Work to complete
Write out the listing below in its entirety, minus the pictures, without changing a word.

Input data
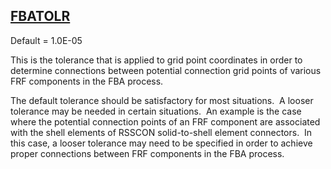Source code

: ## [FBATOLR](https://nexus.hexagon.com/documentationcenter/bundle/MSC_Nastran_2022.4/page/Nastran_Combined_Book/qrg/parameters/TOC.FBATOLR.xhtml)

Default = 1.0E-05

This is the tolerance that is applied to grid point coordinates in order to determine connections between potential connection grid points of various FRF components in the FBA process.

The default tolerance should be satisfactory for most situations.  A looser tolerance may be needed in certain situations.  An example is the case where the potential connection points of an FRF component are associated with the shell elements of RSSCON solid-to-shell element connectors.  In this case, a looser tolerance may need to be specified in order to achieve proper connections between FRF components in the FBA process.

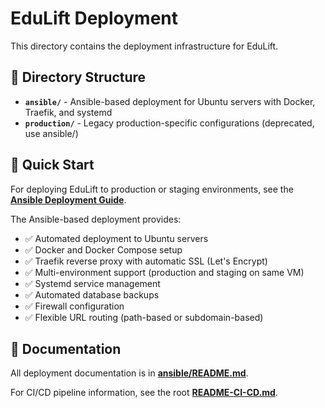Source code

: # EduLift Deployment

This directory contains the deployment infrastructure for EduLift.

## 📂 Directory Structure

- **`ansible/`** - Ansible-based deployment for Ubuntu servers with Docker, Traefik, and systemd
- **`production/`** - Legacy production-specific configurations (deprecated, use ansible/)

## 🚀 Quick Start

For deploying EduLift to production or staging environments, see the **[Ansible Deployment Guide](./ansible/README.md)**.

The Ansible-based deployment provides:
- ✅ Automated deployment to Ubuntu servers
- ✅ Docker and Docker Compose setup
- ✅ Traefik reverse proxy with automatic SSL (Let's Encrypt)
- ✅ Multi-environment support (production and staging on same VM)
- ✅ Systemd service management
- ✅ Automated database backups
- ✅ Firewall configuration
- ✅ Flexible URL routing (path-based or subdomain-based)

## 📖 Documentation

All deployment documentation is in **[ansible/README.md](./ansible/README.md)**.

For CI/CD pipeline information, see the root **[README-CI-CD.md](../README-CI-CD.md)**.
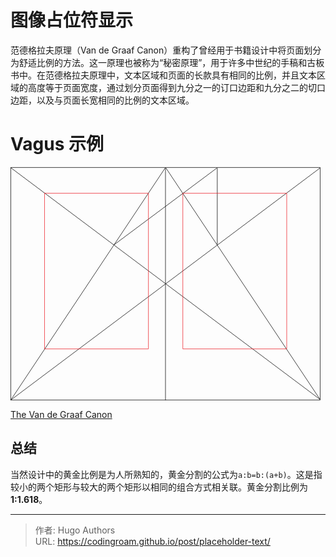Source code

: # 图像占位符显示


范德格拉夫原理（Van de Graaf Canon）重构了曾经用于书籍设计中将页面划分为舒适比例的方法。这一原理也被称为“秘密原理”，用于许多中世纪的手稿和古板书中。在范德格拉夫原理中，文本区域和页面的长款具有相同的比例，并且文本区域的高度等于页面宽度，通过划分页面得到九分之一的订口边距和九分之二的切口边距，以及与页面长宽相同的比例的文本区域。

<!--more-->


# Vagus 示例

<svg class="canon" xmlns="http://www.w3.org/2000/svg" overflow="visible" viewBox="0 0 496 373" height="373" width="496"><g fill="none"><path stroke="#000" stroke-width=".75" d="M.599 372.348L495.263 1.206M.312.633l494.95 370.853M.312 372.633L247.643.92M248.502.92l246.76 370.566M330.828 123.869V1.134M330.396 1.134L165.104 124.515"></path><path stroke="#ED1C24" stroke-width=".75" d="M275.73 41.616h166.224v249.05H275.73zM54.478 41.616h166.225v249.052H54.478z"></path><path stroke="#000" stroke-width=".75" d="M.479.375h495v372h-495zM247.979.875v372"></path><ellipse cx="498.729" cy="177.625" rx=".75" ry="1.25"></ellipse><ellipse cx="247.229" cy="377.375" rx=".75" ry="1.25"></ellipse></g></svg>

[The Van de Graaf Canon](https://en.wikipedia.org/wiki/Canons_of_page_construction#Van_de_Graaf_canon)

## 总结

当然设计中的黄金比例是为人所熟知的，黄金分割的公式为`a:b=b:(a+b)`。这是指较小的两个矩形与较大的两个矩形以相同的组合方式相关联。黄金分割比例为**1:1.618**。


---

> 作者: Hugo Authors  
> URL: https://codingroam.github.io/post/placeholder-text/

Answer for the task
Source code

: ## [FBATOLR](https://nexus.hexagon.com/documentationcenter/bundle/MSC_Nastran_2022.4/page/Nastran_Combined_Book/qrg/parameters/TOC.FBATOLR.xhtml)

Default = 1.0E-05

This is the tolerance that is applied to grid point coordinates in order to determine connections between potential connection grid points of various FRF components in the FBA process.

The default tolerance should be satisfactory for most situations.  A looser tolerance may be needed in certain situations.  An example is the case where the potential connection points of an FRF component are associated with the shell elements of RSSCON solid-to-shell element connectors.  In this case, a looser tolerance may need to be specified in order to achieve proper connections between FRF components in the FBA process.

Source code

: # EduLift Deployment

This directory contains the deployment infrastructure for EduLift.

## 📂 Directory Structure

- **`ansible/`** - Ansible-based deployment for Ubuntu servers with Docker, Traefik, and systemd
- **`production/`** - Legacy production-specific configurations (deprecated, use ansible/)

## 🚀 Quick Start

For deploying EduLift to production or staging environments, see the **[Ansible Deployment Guide](./ansible/README.md)**.

The Ansible-based deployment provides:
- ✅ Automated deployment to Ubuntu servers
- ✅ Docker and Docker Compose setup
- ✅ Traefik reverse proxy with automatic SSL (Let's Encrypt)
- ✅ Multi-environment support (production and staging on same VM)
- ✅ Systemd service management
- ✅ Automated database backups
- ✅ Firewall configuration
- ✅ Flexible URL routing (path-based or subdomain-based)

## 📖 Documentation

All deployment documentation is in **[ansible/README.md](./ansible/README.md)**.

For CI/CD pipeline information, see the root **[README-CI-CD.md](../README-CI-CD.md)**.
Source code

: # 图像占位符显示


范德格拉夫原理（Van de Graaf Canon）重构了曾经用于书籍设计中将页面划分为舒适比例的方法。这一原理也被称为“秘密原理”，用于许多中世纪的手稿和古板书中。在范德格拉夫原理中，文本区域和页面的长款具有相同的比例，并且文本区域的高度等于页面宽度，通过划分页面得到九分之一的订口边距和九分之二的切口边距，以及与页面长宽相同的比例的文本区域。

<!--more-->


# Vagus 示例

<svg class="canon" xmlns="http://www.w3.org/2000/svg" overflow="visible" viewBox="0 0 496 373" height="373" width="496"><g fill="none"><path stroke="#000" stroke-width=".75" d="M.599 372.348L495.263 1.206M.312.633l494.95 370.853M.312 372.633L247.643.92M248.502.92l246.76 370.566M330.828 123.869V1.134M330.396 1.134L165.104 124.515"></path><path stroke="#ED1C24" stroke-width=".75" d="M275.73 41.616h166.224v249.05H275.73zM54.478 41.616h166.225v249.052H54.478z"></path><path stroke="#000" stroke-width=".75" d="M.479.375h495v372h-495zM247.979.875v372"></path><ellipse cx="498.729" cy="177.625" rx=".75" ry="1.25"></ellipse><ellipse cx="247.229" cy="377.375" rx=".75" ry="1.25"></ellipse></g></svg>

[The Van de Graaf Canon](https://en.wikipedia.org/wiki/Canons_of_page_construction#Van_de_Graaf_canon)

## 总结

当然设计中的黄金比例是为人所熟知的，黄金分割的公式为`a:b=b:(a+b)`。这是指较小的两个矩形与较大的两个矩形以相同的组合方式相关联。黄金分割比例为**1:1.618**。


---

> 作者: Hugo Authors  
> URL: https://codingroam.github.io/post/placeholder-text/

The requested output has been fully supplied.